Five years after their deaths, in 2026 and 2027, government documents involving communications with Queen Elizabeth II and her husband are due to be published.
The papers would offer previously unknown insights into the late monarch’s thoughts around events of significance that transpired during her 70-year reign, during which time she engaged with 15 different UK prime ministers prior to her death in September 2022, at the age of 96.
Discussions are reportedly taking place in Whitehall about which aspects of the documents should be kept secret, with members of the Advisory Council on National Records and Archives expected to ask civil servants to brief them on how the tranche of files will be dealt with.
But with an already lengthy backlog of disputed cases involving royal documents, one former member of the council has warned that the system by which such papers are either released or censored must be overhauled.
Dr Bendor Grosvenor – an art historian who resigned from the council in 2018 over the government’s destruction of Windrush records and refusal to release papers on the Profumo scandal – warned that it is often junior civil servants, as opposed to permanent secretaries and other senior officials, who make such decisions.
Warning that this could result in more risk-averse decisions over which files to censor, Dr Grosvenor told The Guardian: “The Cabinet Office are the knee-jerk ones who react all the time.”
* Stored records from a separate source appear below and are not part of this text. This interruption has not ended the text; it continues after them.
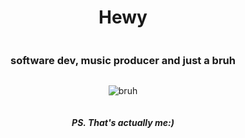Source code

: <div style="display: flex; flex-direction: column; align-items: center; justify-content: center">

  <h1>Hewy</h1>
  <h3>software dev, music producer and just a bruh</h3>

  ![bruh](catcoding.gif)

  <h5>PS. That's actually me:)</h5>

</div>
“The system does need to be changed, because the advisory council has on it people who really know what they are talking about and they should be trusted.”
While the council should be involved in decisions to censor files rather than hand them over to the National Archive, Dr Grosvenor warned that members are often unable to see the documents in detail.
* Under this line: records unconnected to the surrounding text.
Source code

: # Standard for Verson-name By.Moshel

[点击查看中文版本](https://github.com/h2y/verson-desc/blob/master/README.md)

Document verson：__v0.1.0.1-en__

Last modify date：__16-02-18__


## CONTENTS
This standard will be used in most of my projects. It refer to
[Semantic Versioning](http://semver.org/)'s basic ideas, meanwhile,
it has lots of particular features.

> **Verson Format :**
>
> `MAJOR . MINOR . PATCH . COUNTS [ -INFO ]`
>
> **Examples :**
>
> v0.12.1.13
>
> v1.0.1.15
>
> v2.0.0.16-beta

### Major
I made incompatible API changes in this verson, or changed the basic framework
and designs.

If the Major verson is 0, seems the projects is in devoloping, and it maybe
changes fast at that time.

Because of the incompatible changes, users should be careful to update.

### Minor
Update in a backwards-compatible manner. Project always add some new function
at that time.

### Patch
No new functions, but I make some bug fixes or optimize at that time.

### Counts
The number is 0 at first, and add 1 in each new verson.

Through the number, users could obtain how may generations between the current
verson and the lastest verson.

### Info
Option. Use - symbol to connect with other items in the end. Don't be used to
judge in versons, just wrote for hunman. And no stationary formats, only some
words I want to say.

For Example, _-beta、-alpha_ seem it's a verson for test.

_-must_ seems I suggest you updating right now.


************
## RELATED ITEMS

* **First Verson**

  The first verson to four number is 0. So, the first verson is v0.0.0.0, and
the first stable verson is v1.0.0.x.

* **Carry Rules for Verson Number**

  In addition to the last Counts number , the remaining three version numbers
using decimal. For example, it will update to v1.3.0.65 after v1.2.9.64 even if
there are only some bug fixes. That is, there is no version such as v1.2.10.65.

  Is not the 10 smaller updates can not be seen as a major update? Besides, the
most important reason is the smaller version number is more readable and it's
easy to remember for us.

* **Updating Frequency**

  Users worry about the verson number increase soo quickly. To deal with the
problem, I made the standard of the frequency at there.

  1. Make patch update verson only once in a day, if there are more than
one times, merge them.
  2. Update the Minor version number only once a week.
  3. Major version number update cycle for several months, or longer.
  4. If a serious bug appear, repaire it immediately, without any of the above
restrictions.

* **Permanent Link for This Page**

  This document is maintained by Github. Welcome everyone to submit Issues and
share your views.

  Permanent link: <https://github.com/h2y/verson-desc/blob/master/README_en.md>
Staff at the National Archives will also have to reassess previously closed files in its collection relating to the late Queen and her husband five years after their deaths.
Dr Alison McClean, a researcher at the University of Bristol, told The Guardian: “There seems to be an increasing reluctance to release any historical public records relating to members of the royal family and a worrying trend of withdrawing access from records that have previously been released.
“During the past few years, the National Archives has re-closed or redacted a number of royal records, including cabinet papers relating to the Regency Act 1953 and prime ministerial records concerning the investiture of the Prince of Wales.”
A spokesperson for the National Archives told the outlet: “Under the Public Records Act 1958, those responsible for public records must make arrangements for the selection of those records which ought to be permanently preserved and so any government department or public body planning on releasing documents related to the late queen should follow the selection and transfer guidance.”
A Cabinet Office spokesperson said: “All records are released in line with the Public Records Act.”
Under the Public Records Act, information relating to the sovereign, their heir, and the second in line to the throne is covered by an absolute exemption against release under freedom of information laws.